» Dataset records
--------
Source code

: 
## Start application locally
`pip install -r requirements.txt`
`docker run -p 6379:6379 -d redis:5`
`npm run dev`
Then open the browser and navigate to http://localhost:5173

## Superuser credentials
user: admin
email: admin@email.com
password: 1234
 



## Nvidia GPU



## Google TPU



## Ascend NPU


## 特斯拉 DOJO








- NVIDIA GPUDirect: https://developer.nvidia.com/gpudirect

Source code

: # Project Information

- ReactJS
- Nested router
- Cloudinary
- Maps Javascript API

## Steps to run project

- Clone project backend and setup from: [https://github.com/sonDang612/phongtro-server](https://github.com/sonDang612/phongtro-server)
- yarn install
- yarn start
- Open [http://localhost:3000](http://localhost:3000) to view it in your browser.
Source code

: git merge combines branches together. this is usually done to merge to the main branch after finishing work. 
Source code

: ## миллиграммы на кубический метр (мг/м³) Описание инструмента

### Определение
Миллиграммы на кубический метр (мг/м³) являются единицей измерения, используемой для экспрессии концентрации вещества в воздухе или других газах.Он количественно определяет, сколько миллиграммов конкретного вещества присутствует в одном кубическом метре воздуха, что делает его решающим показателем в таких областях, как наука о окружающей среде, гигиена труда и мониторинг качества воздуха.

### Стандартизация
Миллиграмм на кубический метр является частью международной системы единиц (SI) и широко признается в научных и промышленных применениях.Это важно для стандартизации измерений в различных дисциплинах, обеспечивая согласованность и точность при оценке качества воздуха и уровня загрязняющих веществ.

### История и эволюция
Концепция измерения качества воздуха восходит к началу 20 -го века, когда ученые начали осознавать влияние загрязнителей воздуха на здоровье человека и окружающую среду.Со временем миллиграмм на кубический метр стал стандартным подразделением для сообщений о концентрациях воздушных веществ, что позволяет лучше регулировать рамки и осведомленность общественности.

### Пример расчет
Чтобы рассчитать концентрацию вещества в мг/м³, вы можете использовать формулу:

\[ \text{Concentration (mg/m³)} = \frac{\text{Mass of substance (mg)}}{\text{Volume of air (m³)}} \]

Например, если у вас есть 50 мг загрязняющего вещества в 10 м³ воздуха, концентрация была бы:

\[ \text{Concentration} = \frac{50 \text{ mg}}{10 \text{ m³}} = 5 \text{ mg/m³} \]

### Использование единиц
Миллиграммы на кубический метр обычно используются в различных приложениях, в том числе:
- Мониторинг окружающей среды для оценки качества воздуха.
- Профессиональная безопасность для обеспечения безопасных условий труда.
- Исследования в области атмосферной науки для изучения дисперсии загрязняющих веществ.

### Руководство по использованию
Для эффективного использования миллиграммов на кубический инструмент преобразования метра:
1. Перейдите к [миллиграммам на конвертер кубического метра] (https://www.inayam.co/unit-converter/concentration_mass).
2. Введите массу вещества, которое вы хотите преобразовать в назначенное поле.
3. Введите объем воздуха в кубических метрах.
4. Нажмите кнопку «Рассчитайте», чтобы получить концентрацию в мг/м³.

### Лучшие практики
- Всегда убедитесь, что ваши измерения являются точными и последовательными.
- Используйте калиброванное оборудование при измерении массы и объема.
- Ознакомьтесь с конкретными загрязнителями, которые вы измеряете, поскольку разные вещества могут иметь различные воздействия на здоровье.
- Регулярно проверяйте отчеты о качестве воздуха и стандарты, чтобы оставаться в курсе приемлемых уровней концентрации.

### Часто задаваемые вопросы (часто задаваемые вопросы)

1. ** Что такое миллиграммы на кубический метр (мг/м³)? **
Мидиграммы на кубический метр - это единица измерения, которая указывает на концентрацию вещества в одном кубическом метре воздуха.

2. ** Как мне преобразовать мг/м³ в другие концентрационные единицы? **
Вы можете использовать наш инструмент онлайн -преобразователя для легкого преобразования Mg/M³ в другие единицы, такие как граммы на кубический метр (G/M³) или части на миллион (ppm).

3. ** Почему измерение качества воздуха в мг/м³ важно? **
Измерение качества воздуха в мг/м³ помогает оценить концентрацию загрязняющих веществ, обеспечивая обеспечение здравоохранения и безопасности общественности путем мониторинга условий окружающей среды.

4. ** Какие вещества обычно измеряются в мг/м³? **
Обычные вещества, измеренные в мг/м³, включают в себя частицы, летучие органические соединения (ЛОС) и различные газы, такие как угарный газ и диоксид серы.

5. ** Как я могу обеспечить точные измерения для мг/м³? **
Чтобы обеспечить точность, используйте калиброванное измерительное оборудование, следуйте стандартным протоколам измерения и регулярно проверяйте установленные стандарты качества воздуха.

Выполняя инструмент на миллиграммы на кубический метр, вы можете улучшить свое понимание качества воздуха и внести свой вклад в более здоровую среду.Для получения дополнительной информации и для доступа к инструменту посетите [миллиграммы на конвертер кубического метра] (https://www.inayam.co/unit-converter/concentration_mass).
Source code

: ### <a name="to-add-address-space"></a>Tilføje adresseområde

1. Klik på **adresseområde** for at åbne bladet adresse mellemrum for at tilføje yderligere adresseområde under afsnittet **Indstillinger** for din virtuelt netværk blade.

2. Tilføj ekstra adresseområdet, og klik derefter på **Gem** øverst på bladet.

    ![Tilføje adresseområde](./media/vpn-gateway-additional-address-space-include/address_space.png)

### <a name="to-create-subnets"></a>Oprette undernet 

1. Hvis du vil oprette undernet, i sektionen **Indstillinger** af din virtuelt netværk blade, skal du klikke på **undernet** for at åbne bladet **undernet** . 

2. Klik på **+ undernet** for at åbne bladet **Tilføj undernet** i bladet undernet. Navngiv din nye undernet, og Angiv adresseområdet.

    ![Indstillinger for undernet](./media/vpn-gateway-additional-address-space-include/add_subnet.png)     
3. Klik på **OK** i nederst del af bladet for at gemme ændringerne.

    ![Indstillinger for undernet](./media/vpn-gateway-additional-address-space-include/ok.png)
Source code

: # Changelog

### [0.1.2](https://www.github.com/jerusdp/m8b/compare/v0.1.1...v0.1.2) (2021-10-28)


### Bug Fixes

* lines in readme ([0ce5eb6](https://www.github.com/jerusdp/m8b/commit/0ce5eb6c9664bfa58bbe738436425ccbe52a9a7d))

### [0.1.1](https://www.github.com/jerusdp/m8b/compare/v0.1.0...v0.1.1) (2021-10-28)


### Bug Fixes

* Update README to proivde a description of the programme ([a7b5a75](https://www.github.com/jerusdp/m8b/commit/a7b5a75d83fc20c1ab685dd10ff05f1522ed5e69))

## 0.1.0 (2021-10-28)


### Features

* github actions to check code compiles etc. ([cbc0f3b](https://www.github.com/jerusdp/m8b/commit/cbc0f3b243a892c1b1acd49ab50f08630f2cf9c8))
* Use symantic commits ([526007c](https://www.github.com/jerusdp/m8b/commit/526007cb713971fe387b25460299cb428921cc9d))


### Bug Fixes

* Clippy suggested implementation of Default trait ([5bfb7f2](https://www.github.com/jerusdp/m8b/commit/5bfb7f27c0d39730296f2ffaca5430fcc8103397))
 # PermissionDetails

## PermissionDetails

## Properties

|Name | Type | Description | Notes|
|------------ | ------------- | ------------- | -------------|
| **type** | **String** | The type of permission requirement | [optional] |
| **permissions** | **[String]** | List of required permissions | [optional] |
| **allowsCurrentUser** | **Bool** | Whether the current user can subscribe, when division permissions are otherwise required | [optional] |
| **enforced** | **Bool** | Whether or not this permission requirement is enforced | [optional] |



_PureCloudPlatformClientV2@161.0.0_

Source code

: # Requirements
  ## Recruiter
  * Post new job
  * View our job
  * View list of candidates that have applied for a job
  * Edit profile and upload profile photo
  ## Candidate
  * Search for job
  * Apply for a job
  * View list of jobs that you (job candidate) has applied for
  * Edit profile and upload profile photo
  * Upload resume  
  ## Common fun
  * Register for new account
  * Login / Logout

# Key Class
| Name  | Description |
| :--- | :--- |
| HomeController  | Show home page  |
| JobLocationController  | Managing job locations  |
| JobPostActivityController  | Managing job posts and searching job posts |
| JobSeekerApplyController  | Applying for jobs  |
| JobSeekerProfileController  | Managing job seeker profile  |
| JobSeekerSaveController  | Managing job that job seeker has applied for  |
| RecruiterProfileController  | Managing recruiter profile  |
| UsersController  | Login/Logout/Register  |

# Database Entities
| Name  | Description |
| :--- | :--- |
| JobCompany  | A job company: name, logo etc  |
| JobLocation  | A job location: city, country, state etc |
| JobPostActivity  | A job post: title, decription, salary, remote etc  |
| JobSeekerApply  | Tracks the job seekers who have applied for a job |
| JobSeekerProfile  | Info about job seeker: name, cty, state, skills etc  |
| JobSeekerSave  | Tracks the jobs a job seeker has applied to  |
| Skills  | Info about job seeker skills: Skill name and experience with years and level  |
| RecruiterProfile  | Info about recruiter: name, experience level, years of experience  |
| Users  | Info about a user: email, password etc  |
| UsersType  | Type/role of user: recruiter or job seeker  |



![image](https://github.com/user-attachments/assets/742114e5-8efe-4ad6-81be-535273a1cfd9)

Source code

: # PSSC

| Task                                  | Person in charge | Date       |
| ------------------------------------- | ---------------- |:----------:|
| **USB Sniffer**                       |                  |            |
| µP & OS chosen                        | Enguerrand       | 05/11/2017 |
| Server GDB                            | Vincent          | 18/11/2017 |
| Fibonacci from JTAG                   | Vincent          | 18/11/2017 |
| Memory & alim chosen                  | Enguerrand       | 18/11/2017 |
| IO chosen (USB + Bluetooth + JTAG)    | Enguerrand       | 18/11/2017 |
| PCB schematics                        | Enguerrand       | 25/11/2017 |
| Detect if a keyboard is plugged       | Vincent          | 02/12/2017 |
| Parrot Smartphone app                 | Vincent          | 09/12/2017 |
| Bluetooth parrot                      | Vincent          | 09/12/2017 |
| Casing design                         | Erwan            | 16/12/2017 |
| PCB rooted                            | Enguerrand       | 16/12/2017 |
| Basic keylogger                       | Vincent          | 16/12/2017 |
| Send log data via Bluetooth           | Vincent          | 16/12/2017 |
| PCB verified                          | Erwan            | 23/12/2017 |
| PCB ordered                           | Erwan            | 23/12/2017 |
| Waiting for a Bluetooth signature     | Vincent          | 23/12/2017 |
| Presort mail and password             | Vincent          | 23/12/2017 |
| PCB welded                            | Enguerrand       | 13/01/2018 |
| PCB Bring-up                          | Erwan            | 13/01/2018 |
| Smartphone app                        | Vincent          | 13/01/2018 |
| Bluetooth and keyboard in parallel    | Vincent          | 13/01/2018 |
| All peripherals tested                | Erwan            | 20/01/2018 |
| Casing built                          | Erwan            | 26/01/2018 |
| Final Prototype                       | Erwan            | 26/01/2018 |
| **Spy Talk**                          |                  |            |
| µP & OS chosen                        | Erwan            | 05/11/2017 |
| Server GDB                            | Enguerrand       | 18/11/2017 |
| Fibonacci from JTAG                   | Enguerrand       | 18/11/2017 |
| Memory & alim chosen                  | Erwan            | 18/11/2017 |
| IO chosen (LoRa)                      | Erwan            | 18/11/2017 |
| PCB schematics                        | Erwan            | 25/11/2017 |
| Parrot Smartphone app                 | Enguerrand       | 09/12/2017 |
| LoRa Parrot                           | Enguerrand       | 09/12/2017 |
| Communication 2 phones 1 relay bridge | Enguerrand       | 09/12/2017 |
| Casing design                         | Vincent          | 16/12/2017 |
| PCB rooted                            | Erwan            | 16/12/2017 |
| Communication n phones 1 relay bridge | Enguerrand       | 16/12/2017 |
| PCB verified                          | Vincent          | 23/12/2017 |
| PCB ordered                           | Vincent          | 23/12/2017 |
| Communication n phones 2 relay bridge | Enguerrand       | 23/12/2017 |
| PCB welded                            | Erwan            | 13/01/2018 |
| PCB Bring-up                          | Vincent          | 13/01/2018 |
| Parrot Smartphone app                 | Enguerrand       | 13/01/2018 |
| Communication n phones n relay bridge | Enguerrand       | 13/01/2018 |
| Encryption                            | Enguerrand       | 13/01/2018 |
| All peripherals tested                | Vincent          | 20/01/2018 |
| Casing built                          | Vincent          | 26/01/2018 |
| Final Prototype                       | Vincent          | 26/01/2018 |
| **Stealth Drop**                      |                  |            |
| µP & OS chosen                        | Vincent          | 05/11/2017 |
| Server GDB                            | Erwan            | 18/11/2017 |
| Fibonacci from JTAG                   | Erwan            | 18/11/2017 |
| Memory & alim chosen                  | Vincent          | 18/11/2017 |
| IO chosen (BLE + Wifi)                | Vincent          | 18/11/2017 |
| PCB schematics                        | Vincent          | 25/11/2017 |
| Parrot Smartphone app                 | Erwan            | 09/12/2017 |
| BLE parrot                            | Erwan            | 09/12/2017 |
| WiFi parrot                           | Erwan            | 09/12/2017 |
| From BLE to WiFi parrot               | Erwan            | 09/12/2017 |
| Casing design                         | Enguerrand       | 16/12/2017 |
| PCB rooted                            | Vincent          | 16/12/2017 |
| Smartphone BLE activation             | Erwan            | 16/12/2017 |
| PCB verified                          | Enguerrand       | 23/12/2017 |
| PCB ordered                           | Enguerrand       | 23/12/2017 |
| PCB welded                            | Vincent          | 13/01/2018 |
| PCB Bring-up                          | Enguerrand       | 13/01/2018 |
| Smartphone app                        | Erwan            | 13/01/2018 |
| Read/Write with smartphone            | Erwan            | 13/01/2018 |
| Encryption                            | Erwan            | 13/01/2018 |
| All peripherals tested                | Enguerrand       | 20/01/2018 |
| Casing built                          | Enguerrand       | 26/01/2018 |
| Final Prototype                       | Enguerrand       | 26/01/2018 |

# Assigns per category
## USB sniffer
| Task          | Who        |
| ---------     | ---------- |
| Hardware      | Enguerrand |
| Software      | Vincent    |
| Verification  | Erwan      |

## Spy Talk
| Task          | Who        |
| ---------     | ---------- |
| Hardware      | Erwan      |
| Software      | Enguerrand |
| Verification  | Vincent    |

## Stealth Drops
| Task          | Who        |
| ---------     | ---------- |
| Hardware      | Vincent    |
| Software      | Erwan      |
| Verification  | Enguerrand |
--------
» PROBLEM TO WORK ON
Lines from the entries that contain the string "experience" must be found and copied.

» EXERCISE RESULT
| Skills  | Info about job seeker skills: Skill name and experience with years and level  |
| RecruiterProfile  | Info about recruiter: name, experience level, years of experience  |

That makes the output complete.